* TASK OBJECTIVE: In full and unchanged, set down the entries that follow, with no images.

* RECORD SET:

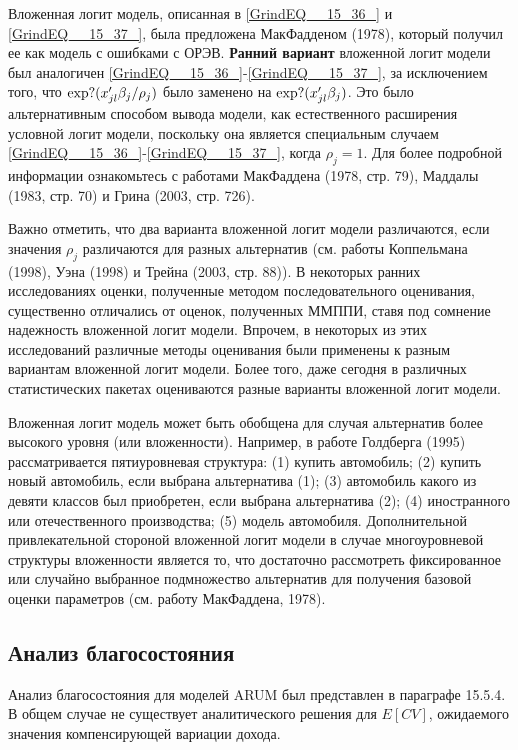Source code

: Вложенная логит модель, описанная в \eqref{GrindEQ__15_36_} и \eqref{GrindEQ__15_37_}, была предложена МакФадденом (1978), который получил ее как модель с ошибками с ОРЭВ. \textbf{Ранний вариант }вложенной логит модели был аналогичен \eqref{GrindEQ__15_36_}-\eqref{GrindEQ__15_37_}, за исключением того, что ${\rm exp}?(x'_{jl}{\beta }_j/{\rho }_j)$ было заменено на ${\rm exp}?(x'_{jl}{\beta }_j)$. Это было альтернативным способом вывода модели, как естественного расширения условной логит модели, поскольку она является специальным случаем \eqref{GrindEQ__15_36_}-\eqref{GrindEQ__15_37_}, когда ${\rho }_j=1.$ Для более подробной информации ознакомьтесь с работами МакФаддена (1978, стр. 79), Маддалы (1983, стр. 70) и Грина (2003, стр. 726).

Важно отметить, что два варианта вложенной логит модели различаются, если значения ${\rho }_j$ различаются для разных альтернатив (см. работы Коппельмана (1998), Уэна (1998) и Трейна (2003, стр. 88)). В некоторых ранних исследованиях оценки, полученные методом последовательного оценивания, существенно отличались от оценок, полученных ММППИ, ставя под сомнение надежность вложенной логит модели. Впрочем, в некоторых из этих исследований различные методы оценивания были применены к разным вариантам вложенной логит модели. Более того, даже сегодня в различных статистических пакетах оцениваются разные варианты вложенной логит модели.

Вложенная логит модель может быть обобщена для случая альтернатив более высокого уровня (или вложенности). Например, в работе Голдберга (1995) рассматривается пятиуровневая структура: (1) купить автомобиль; (2) купить новый автомобиль, если выбрана альтернатива (1); (3) автомобиль какого из девяти классов был приобретен, если выбрана альтернатива (2); (4) иностранного или отечественного производства; (5) модель автомобиля. Дополнительной привлекательной стороной вложенной логит модели в случае многоуровневой структуры вложенности является то, что достаточно рассмотреть фиксированное или случайно выбранное подмножество альтернатив для получения базовой оценки параметров (см. работу МакФаддена, 1978).

\subsection{Анализ благосостояния}

Анализ благосостояния для моделей ARUM был представлен в параграфе 15.5.4. В общем случае не существует аналитического решения для $E\left[CV\right]$, ожидаемого значения компенсирующей вариации дохода.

* YOUR SOLUTION:
Source code

: Вложенная логит модель, описанная в \eqref{GrindEQ__15_36_} и \eqref{GrindEQ__15_37_}, была предложена МакФадденом (1978), который получил ее как модель с ошибками с ОРЭВ. \textbf{Ранний вариант }вложенной логит модели был аналогичен \eqref{GrindEQ__15_36_}-\eqref{GrindEQ__15_37_}, за исключением того, что ${\rm exp}?(x'_{jl}{\beta }_j/{\rho }_j)$ было заменено на ${\rm exp}?(x'_{jl}{\beta }_j)$. Это было альтернативным способом вывода модели, как естественного расширения условной логит модели, поскольку она является специальным случаем \eqref{GrindEQ__15_36_}-\eqref{GrindEQ__15_37_}, когда ${\rho }_j=1.$ Для более подробной информации ознакомьтесь с работами МакФаддена (1978, стр. 79), Маддалы (1983, стр. 70) и Грина (2003, стр. 726).

Важно отметить, что два варианта вложенной логит модели различаются, если значения ${\rho }_j$ различаются для разных альтернатив (см. работы Коппельмана (1998), Уэна (1998) и Трейна (2003, стр. 88)). В некоторых ранних исследованиях оценки, полученные методом последовательного оценивания, существенно отличались от оценок, полученных ММППИ, ставя под сомнение надежность вложенной логит модели. Впрочем, в некоторых из этих исследований различные методы оценивания были применены к разным вариантам вложенной логит модели. Более того, даже сегодня в различных статистических пакетах оцениваются разные варианты вложенной логит модели.

Вложенная логит модель может быть обобщена для случая альтернатив более высокого уровня (или вложенности). Например, в работе Голдберга (1995) рассматривается пятиуровневая структура: (1) купить автомобиль; (2) купить новый автомобиль, если выбрана альтернатива (1); (3) автомобиль какого из девяти классов был приобретен, если выбрана альтернатива (2); (4) иностранного или отечественного производства; (5) модель автомобиля. Дополнительной привлекательной стороной вложенной логит модели в случае многоуровневой структуры вложенности является то, что достаточно рассмотреть фиксированное или случайно выбранное подмножество альтернатив для получения базовой оценки параметров (см. работу МакФаддена, 1978).

\subsection{Анализ благосостояния}

Анализ благосостояния для моделей ARUM был представлен в параграфе 15.5.4. В общем случае не существует аналитического решения для $E\left[CV\right]$, ожидаемого значения компенсирующей вариации дохода.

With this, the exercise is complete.